(Records drawn from a dataset)
▬▬▬▬▬▬▬▬▬▬
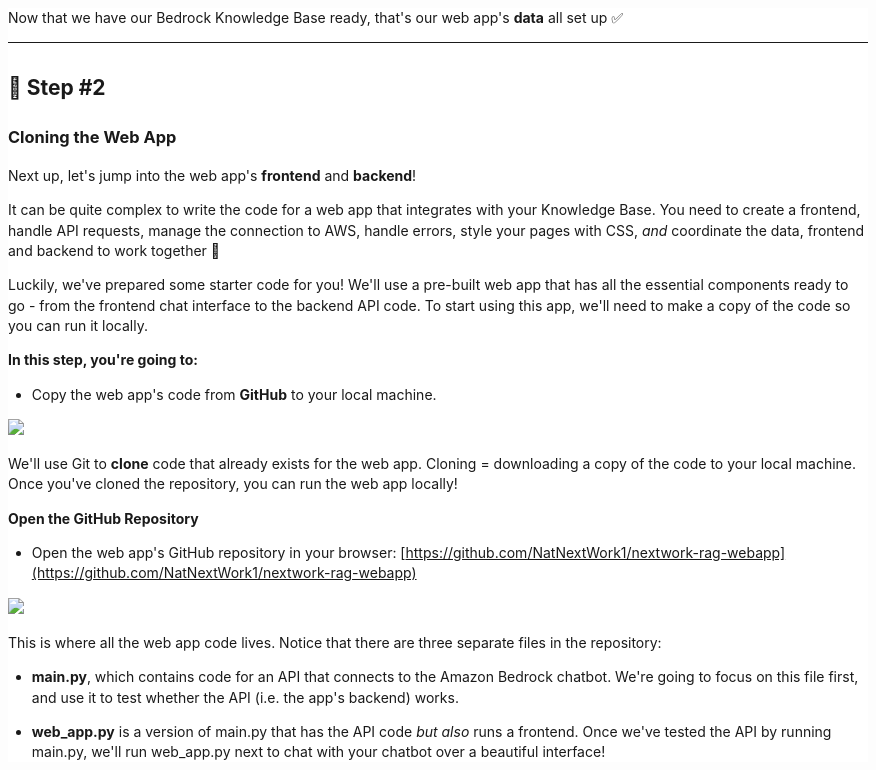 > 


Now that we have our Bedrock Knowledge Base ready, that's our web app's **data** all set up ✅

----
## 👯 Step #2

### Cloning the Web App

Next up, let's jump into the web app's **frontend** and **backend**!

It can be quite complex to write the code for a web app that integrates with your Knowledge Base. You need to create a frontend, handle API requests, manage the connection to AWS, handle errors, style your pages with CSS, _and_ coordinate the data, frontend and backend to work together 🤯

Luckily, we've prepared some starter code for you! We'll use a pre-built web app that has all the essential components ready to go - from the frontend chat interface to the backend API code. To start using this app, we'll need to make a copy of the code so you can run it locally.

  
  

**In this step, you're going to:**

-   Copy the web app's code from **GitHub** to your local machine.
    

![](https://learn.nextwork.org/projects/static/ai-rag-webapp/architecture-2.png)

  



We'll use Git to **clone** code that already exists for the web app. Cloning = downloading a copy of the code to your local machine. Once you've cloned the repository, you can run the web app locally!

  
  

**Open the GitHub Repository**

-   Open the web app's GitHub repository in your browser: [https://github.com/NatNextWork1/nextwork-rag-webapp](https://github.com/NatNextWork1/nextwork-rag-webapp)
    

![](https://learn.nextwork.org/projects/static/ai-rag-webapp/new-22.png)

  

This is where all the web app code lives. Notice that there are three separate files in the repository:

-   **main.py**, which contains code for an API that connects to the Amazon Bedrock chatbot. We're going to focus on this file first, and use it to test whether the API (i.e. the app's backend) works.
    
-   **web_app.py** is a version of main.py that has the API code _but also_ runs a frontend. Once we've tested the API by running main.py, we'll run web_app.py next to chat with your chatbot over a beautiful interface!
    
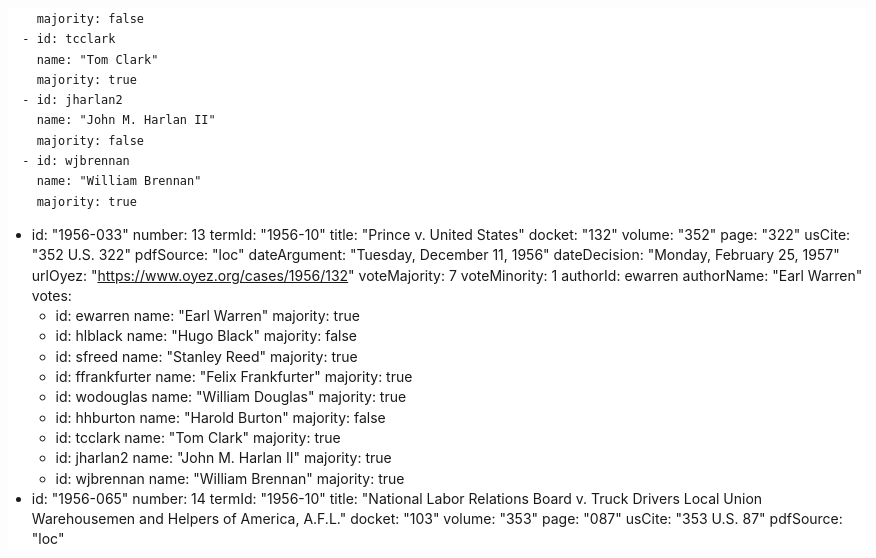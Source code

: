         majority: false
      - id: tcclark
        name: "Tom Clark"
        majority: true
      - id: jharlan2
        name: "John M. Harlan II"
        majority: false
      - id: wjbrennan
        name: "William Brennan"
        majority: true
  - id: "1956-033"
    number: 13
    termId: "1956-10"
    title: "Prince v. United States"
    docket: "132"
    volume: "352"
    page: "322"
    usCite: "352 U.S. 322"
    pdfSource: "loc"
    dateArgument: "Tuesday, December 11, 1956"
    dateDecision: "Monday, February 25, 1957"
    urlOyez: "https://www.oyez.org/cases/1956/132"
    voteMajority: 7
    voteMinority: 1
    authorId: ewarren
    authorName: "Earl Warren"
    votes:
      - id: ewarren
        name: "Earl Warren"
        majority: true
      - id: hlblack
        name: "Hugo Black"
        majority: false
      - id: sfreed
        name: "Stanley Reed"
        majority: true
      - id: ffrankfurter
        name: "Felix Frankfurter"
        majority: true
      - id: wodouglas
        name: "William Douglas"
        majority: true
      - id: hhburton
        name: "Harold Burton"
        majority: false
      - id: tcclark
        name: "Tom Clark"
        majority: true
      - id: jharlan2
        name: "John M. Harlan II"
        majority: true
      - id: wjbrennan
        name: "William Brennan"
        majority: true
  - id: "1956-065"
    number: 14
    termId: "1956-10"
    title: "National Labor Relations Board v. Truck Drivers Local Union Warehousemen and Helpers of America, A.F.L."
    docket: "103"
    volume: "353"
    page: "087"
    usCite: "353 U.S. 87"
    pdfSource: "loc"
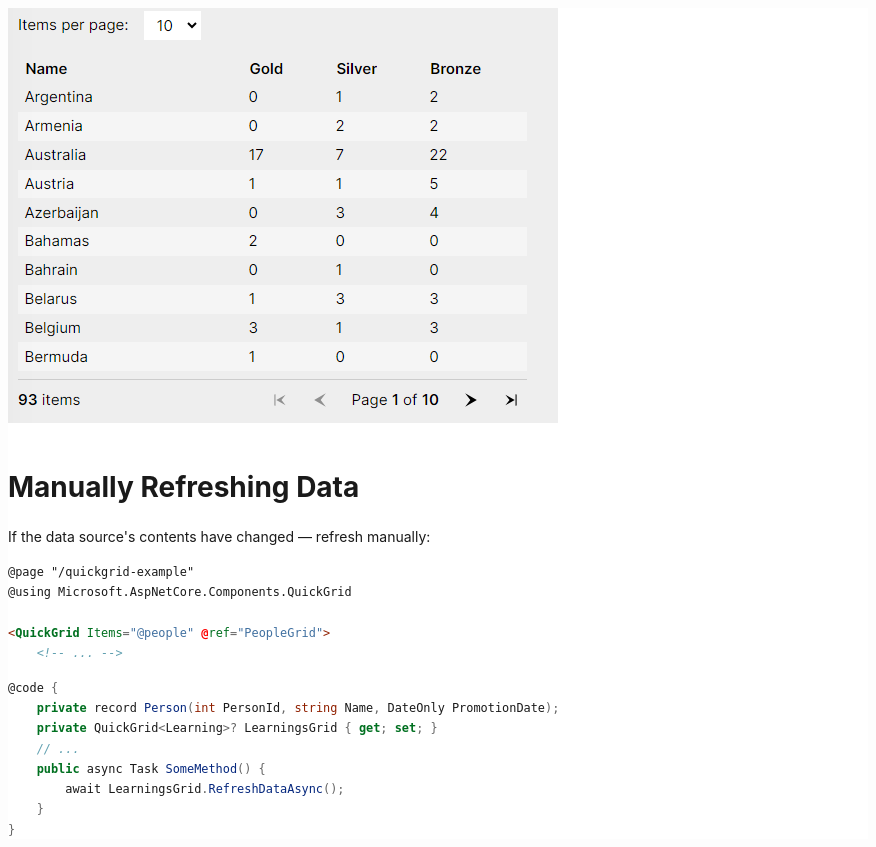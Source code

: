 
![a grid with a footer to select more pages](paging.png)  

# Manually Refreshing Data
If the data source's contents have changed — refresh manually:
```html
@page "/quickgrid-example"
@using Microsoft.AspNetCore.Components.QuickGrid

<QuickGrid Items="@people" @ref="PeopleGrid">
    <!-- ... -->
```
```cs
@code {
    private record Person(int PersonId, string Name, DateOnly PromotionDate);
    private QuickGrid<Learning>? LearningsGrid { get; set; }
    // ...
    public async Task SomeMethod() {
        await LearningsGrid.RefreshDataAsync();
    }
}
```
▬▬▬▬▬▬▬▬▬▬
**What to work on**. Wherever the string "have" is found in the entries, copy the line it sits in.

**Exercise response**.
Now that we have our Bedrock Knowledge Base ready, that's our web app's **data** all set up ✅
If the data source's contents have changed — refresh manually:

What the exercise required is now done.